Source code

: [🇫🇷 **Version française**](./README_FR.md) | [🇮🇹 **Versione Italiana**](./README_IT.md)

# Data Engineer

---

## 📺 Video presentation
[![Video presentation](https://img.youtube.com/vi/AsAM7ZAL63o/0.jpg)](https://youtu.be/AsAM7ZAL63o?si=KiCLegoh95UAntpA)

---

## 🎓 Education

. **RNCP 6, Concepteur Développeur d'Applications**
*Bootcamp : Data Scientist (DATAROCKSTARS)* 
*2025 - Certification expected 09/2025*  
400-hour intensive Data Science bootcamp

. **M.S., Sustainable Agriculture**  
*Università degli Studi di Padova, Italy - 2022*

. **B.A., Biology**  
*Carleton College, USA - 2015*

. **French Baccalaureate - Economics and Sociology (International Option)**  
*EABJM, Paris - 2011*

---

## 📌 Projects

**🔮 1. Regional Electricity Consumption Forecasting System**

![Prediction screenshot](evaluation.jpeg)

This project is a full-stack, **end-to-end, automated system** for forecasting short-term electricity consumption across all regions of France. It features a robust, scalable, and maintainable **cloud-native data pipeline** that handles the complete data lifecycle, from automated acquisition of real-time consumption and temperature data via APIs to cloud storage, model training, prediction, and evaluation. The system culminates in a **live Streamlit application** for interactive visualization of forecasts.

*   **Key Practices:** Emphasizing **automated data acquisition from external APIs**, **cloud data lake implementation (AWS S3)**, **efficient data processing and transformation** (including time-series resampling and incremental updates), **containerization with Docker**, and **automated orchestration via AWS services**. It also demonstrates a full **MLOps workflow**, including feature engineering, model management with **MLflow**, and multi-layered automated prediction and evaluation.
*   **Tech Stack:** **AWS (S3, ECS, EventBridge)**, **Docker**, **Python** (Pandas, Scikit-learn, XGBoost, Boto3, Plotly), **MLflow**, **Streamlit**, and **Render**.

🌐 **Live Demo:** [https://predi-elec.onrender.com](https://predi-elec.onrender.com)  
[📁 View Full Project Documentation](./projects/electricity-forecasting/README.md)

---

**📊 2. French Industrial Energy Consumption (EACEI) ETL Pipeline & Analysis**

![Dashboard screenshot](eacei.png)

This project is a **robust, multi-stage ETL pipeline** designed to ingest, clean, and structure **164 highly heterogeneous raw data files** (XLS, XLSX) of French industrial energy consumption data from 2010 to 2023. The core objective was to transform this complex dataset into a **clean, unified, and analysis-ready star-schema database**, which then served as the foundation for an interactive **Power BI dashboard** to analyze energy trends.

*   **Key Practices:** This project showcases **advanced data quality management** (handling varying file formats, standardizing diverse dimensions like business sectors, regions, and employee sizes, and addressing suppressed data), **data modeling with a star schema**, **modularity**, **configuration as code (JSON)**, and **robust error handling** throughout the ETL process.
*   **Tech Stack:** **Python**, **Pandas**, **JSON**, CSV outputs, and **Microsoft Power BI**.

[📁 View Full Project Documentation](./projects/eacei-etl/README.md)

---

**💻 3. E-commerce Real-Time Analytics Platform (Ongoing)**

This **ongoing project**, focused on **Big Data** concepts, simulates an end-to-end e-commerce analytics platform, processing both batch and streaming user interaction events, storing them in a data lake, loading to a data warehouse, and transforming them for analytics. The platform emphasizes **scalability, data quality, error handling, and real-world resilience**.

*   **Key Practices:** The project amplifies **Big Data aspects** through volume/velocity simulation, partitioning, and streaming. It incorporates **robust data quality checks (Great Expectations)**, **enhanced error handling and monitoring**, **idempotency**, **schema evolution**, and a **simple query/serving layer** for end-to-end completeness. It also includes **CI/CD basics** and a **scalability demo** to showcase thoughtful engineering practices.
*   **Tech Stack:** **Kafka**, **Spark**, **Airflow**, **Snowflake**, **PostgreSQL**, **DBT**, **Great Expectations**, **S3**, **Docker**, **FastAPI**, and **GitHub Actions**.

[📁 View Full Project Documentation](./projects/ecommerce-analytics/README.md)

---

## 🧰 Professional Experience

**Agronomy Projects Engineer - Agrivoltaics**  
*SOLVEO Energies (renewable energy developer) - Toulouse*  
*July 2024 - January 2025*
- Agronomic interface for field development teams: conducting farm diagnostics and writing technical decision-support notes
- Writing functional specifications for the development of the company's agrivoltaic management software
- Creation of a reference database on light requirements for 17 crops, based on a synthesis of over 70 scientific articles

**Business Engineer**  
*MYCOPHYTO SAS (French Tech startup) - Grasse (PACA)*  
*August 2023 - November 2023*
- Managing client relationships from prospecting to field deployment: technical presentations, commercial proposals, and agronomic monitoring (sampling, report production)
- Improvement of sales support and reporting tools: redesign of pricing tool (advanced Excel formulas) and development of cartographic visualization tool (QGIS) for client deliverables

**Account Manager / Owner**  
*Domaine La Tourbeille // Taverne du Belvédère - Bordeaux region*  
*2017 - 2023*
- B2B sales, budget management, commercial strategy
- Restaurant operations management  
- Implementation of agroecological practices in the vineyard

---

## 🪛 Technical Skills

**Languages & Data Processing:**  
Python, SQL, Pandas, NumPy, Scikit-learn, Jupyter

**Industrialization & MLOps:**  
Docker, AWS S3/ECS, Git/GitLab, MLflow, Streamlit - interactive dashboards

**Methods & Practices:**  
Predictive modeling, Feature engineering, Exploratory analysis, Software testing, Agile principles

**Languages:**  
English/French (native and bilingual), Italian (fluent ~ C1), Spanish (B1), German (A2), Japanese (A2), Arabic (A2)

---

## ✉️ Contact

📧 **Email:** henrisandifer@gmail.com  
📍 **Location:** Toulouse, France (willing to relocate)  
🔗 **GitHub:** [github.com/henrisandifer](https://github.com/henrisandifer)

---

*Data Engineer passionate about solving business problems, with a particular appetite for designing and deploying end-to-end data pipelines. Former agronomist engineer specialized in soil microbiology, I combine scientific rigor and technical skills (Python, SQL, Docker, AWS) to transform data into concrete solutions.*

□ □ □ □ □ □ □

Work instructions :: Please output exactly the lines between the one holding "Consumption Forecasting System**" and the one holding "This project is a full-stack, **end-to-end, automated" in the records above, inclusive, and nothing more.

Solution ::
**🔮 1. Regional Electricity Consumption Forecasting System**

![Prediction screenshot](evaluation.jpeg)

This project is a full-stack, **end-to-end, automated system** for forecasting short-term electricity consumption across all regions of France. It features a robust, scalable, and maintainable **cloud-native data pipeline** that handles the complete data lifecycle, from automated acquisition of real-time consumption and temperature data via APIs to cloud storage, model training, prediction, and evaluation. The system culminates in a **live Streamlit application** for interactive visualization of forecasts.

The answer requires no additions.